|Publication number||US3938598 A|
|Application number||US 05/577,300|
|Publication date||Feb 17, 1976|
|Filing date||May 14, 1975|
|Priority date||May 14, 1975|
|Publication number||05577300, 577300, US 3938598 A, US 3938598A, US-A-3938598, US3938598 A, US3938598A|
|Inventors||James P. Watts|
|Original Assignee||Watts James P|
|Export Citation||BiBTeX, EndNote, RefMan|
|Patent Citations (6), Referenced by (12), Classifications (22)|
|External Links: USPTO, USPTO Assignment, Espacenet|
At the present time it is the common, if not universal, practice to provide the lower ends of concrete piers which constitute the foundation for a building with conical formations which resemble a bell and are commonly so called by those working in this art. A pier with a bell thereon is formed at the same time by pouring concrete into a cylindrical pier bore having a bell shaped recess at its lower end.
Ordinarily the cylindrical pier bore is first formed by an auger and extends from the ground surface to the rock bed or other earth formation which is to support the pier. The bell shaped recess is formed usually by rotating one or more blades that are pivotally mounted at their upper ends and gradually swung outwardly by eccentric links. These cutting operations create spoil which must be removed.
One school of removing the spoil is to use a liquid such as water or drilling mud and operations of this type are confined to offshore drilling for oil wells. They clearly are not susceptible for use for the formation of piers as a support for buildings in locations removed from the coast and structures not related to oil wells.
Another method of operation is to remove the bell cutting apparatus after a portion of the bell shaped recess is formed and then removing the spoil so far formed. The removal of the spoil often requires the entry of a man into the lower end of the bore. Even should manual operations not be required for the spoil removal, safety regulations now obtaining in most jurisdictions require that the bell recess be inspected at several stages of its formation. Thus in some jobs it has been necessary to withdraw the belling apparatus and remove the spoil as many as fifty times in the formation of a single bell recess. These repeated entries of a man into the excavation constitute an impairment of the safety factor to a high degree.

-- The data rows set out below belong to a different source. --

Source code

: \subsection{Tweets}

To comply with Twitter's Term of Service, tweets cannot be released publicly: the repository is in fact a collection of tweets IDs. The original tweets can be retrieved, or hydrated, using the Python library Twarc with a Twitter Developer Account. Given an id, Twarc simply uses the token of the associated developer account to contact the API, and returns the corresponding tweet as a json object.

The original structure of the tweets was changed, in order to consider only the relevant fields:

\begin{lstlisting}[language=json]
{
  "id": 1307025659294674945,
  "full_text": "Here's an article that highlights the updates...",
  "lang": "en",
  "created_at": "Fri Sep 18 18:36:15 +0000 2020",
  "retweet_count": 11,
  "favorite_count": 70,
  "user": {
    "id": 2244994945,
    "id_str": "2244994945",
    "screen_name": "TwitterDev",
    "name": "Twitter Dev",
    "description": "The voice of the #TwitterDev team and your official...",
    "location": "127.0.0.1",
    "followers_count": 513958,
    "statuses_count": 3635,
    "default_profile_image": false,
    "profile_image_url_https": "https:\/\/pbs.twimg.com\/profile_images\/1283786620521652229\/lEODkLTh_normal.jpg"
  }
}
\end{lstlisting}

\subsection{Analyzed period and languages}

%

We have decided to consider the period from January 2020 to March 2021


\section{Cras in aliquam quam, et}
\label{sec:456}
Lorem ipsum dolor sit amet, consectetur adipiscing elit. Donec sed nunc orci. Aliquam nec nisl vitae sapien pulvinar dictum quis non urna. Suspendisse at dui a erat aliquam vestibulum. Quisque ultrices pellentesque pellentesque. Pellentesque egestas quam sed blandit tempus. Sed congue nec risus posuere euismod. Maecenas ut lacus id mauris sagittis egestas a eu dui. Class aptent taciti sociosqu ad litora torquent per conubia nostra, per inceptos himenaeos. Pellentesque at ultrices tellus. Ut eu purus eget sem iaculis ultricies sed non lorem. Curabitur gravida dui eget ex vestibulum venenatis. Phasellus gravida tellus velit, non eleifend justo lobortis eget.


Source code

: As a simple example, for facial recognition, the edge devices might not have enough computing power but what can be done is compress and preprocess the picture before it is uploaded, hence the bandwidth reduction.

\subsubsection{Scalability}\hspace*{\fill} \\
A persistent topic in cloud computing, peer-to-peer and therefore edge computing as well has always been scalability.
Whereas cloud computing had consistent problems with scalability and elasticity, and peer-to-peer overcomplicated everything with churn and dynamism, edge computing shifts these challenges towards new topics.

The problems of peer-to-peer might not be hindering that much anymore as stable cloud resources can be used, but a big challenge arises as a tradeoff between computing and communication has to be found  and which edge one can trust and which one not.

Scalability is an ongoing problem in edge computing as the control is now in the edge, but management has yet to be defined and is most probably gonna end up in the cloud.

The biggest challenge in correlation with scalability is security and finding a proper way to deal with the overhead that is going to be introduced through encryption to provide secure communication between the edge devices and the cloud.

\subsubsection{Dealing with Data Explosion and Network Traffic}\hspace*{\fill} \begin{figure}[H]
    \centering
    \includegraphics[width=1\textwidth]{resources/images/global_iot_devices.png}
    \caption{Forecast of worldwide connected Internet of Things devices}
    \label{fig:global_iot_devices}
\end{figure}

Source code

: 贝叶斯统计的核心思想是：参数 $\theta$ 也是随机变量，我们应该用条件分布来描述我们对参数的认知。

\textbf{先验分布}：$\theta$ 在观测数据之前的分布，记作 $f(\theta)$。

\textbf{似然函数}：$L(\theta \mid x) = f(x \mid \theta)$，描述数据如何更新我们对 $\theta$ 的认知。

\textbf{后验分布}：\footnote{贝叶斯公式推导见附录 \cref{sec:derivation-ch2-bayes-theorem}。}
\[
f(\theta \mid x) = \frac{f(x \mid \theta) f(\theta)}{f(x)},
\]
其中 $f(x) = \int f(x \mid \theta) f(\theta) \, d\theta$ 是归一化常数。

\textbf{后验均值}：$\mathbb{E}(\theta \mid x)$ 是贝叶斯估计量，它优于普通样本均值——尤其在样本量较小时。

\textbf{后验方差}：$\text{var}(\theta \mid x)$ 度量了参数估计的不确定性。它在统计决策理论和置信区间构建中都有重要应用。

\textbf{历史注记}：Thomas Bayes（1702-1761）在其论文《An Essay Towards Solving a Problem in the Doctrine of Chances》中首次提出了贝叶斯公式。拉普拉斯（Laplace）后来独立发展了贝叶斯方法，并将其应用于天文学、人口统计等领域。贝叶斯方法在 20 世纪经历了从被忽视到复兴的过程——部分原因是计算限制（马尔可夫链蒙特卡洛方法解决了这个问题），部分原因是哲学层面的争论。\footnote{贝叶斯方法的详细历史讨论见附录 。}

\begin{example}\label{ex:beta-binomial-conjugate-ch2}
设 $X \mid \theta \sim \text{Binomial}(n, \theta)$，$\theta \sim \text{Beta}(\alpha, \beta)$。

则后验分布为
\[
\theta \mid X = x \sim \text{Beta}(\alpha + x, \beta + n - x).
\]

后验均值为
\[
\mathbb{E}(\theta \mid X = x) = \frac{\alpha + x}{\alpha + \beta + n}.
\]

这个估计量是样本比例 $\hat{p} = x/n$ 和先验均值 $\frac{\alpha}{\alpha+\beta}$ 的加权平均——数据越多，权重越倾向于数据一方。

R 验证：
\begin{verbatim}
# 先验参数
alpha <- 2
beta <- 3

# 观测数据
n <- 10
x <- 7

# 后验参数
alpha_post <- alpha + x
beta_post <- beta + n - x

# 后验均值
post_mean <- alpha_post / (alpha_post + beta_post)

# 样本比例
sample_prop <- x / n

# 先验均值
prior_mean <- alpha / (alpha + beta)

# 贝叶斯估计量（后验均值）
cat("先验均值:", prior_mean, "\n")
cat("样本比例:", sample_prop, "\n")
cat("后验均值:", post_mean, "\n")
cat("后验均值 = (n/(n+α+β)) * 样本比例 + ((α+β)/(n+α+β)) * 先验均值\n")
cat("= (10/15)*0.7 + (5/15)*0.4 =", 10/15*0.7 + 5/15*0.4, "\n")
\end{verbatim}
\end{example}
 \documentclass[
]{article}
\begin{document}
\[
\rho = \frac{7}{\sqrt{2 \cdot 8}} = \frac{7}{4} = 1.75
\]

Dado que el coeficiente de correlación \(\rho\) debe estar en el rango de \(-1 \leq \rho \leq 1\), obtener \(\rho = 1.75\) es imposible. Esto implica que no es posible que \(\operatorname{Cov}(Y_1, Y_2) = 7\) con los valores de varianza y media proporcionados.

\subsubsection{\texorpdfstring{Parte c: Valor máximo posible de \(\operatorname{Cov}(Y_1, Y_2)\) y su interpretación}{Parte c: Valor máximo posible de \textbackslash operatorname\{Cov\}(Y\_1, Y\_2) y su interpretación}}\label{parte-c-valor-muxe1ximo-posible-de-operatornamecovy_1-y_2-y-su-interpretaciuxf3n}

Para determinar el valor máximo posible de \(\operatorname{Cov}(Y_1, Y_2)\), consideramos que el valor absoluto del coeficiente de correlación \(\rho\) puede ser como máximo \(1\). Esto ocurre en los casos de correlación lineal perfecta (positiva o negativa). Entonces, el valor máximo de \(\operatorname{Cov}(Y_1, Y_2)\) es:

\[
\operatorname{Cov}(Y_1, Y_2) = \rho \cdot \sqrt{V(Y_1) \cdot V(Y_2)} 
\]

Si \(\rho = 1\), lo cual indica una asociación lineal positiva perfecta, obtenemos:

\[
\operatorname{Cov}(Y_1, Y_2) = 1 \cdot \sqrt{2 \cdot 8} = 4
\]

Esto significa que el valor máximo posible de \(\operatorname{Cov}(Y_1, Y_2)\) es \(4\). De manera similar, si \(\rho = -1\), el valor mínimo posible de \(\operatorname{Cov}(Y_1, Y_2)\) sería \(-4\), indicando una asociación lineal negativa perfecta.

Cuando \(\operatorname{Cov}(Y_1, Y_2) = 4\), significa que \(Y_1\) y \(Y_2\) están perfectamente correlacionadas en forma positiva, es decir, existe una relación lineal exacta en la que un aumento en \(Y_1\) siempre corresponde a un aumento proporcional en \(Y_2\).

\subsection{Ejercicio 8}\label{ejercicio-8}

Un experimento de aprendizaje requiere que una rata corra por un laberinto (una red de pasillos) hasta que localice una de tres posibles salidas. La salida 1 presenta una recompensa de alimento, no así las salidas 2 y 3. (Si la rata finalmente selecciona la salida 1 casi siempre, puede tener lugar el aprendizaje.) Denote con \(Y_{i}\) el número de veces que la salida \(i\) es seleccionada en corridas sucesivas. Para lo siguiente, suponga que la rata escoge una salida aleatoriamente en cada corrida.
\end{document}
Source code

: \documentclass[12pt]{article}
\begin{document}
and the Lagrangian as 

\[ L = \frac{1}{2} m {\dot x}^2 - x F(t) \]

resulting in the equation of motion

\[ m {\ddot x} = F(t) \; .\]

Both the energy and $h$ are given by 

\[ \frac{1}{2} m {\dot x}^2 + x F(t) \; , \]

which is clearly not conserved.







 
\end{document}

Another undesirable phase attending the cutting of bell shaped recesses in accordance with present use of cutting blades of the type noted, is the danger of over-cutting. Bells are designed for a certain angle of the conical end portion. Should the cutting blades be swung out to an angle in excess of that of a particular bell, the recess will not have the required shape and great difficulty is experienced in correcting such an error.
The known art is notably lacking in apparatus which is effective to cut a bell shaped recess at the lower end of a pier bore on what might be called a single downward pass of the apparatus and at the same time remove the spoil.
With the foregoing conditions in mind the present invention has in view the following objectives:
1. To provide belling apparatus which will cut a bell shaped recess at the lower end of a pier bore and remove spoil from the cutting operation on a single downward pass of the apparatus.
2. To provide, in belling apparatus of the type noted, a fixed cylindrical auger casing which is centrally spaced from the walls defining the pier bore together with an auger in the casing and means for rotating the auger.
3. To provide, in belling apparatus of the character aforesaid, a two-part cylindrical housing which lines the pier bore and which comprises a fixed upper housing and a lower rotating housing connected to the lower end of the upper housing.
4. To provide, in belling apparatus of the kind described, driving means mounted on the fixed upper housing for rotating the lower housing.
5. To provide, in belling apparatus of the type noted, mechanism for holding the fixed upper housing against rotation relative to the pier bore.
6. To provide, in belling apparatus of the character aforesaid, a collar which is rotatable and axially moveable on the auger casing and to which the upper ends of a pair of cutting blades are pivotally mounted.
7. To provide, in belling apparatus of the kind described, a lower rotating housing formed with a pair of diametrically opposed slots through which the lower portions of the blades may be swung.
8. To provide, in belling apparatus of the character aforesaid, an eccentric link for each of said blades, each of said links having its upper end pivotally connected to a blade between its ends and its lower end pivoted to the rotating housing whereby downward movement of the collar causes the eccentric links to swing the blades outwardly through the slots.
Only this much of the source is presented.